Exploiting ALK inhibition in anaplastic large cell lymphoma: Biological rationale and therapeutic integration.
Mature T-cell lymphomas comprise a heterogeneous group of aggressive non-Hodgkin lymphomas with limited therapeutic options in the relapsed or refractory setting.
APA
Caserta S, Martino EA, et al. (2026). Exploiting ALK inhibition in anaplastic large cell lymphoma: Biological rationale and therapeutic integration.. British journal of haematology. https://doi.org/10.1111/bjh.70458
MLA
Caserta S, et al.. "Exploiting ALK inhibition in anaplastic large cell lymphoma: Biological rationale and therapeutic integration.." British journal of haematology, 2026.
PMID
41905770
Abstract
Mature T-cell lymphomas comprise a heterogeneous group of aggressive non-Hodgkin lymphomas with limited therapeutic options in the relapsed or refractory setting.

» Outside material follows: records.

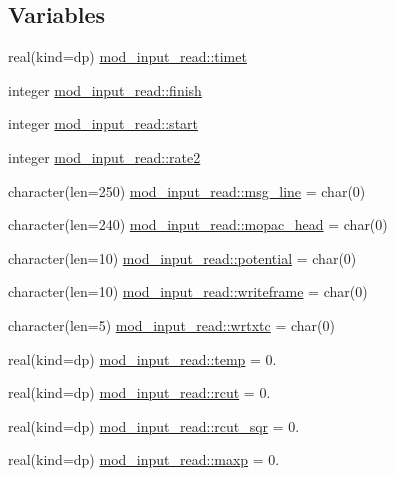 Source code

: \subsection*{Variables}
\begin{DoxyCompactItemize}
\item 
real(kind=dp) \hyperlink{namespacemod__input__read_a5ccab548b1c0f51bdd20cc9251e4dedb}{mod\+\_\+input\+\_\+read\+::timet}
\item 
integer \hyperlink{namespacemod__input__read_af49668c97f27e5589794e545c5be5a22}{mod\+\_\+input\+\_\+read\+::finish}
\item 
integer \hyperlink{namespacemod__input__read_a1fe425b57ec0b776789d69284fa29955}{mod\+\_\+input\+\_\+read\+::start}
\item 
integer \hyperlink{namespacemod__input__read_a55525057629121499c3d3fb26c7bf282}{mod\+\_\+input\+\_\+read\+::rate2}
\item 
character(len=250) \hyperlink{namespacemod__input__read_a2aa6f72008491094c0c96753d8d63d2e}{mod\+\_\+input\+\_\+read\+::msg\+\_\+line} = char(0)
\item 
character(len=240) \hyperlink{namespacemod__input__read_a21db2c7c0ef283f45a6893ca2bf9a34a}{mod\+\_\+input\+\_\+read\+::mopac\+\_\+head} = char(0)
\item 
character(len=10) \hyperlink{namespacemod__input__read_af992e8c0badb490ee9f1d75568de6372}{mod\+\_\+input\+\_\+read\+::potential} = char(0)
\item 
character(len=10) \hyperlink{namespacemod__input__read_a7327a05a4121e6b530adab45fdaa5d19}{mod\+\_\+input\+\_\+read\+::writeframe} = char(0)
\item 
character(len=5) \hyperlink{namespacemod__input__read_a27a1649717d0aa5463782f51c29102f4}{mod\+\_\+input\+\_\+read\+::wrtxtc} = char(0)
\item 
real(kind=dp) \hyperlink{namespacemod__input__read_a41af319bbc9c366863fee70f87f590a0}{mod\+\_\+input\+\_\+read\+::temp} = 0.
\item 
real(kind=dp) \hyperlink{namespacemod__input__read_ad16f7026be229b0b283174a293fe570e}{mod\+\_\+input\+\_\+read\+::rcut} = 0.
\item 
real(kind=dp) \hyperlink{namespacemod__input__read_a4c4705d35961d02b4275f73e44077819}{mod\+\_\+input\+\_\+read\+::rcut\+\_\+sqr} = 0.
\item 
real(kind=dp) \hyperlink{namespacemod__input__read_a52849ceaebc993cf06d473c80bdf92ac}{mod\+\_\+input\+\_\+read\+::maxp} = 0.
\item 

\end{DoxyCompactItemize}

Among them, anaplastic lymphoma kinase (ALK)-positive anaplastic large cell lymphoma (ALCL) represents a biologically distinct subtype driven by constitutive activation of ALK fusion proteins, which promote oncogenic signalling through signal transducer and activator of transcription 3, phosphatidylinositol 3-kinase (PI3K)/AKT Serine/Threonine Kinase 1 (AKT)/mammalian target of rapamycin (mTOR) and mitogen-activated protein kinase pathways. This molecular dependency provides a strong mechanistic rationale for targeted ALK inhibition. Small-molecule ALK inhibitors, including crizotinib, have demonstrated high overall response rates (67%-88%) and complete remission rates (~60%-80%) in relapsed or refractory ALK-positive ALCL, often with rapid clinical responses. Next-generation ALK inhibitors have shown activity in patients who progress on crizotinib, supporting the concept of sequential ALK-targeted therapy to overcome acquired resistance. Resistance mechanisms include secondary ALK kinase domain mutations, such as L1196M and G1202R, as well as activation of compensatory signalling pathways, including PI3K/AKT/mTOR, underscoring the importance of molecular reassessment at relapse and the potential role of rational combination strategies. This review critically summarizes the molecular basis of ALK-driven lymphomagenesis, evaluates the clinical evidence supporting ALK-targeted therapy and discusses mechanisms of resistance. In addition, it explores emerging strategies for integrating ALK inhibitors into precision-based management of T-cell lymphomas, including combination approaches with chemotherapy, immunotherapy or antibody-drug conjugates. Collectively, these developments highlight a paradigm shift towards biology-driven, personalized therapy in ALK-positive ALCL.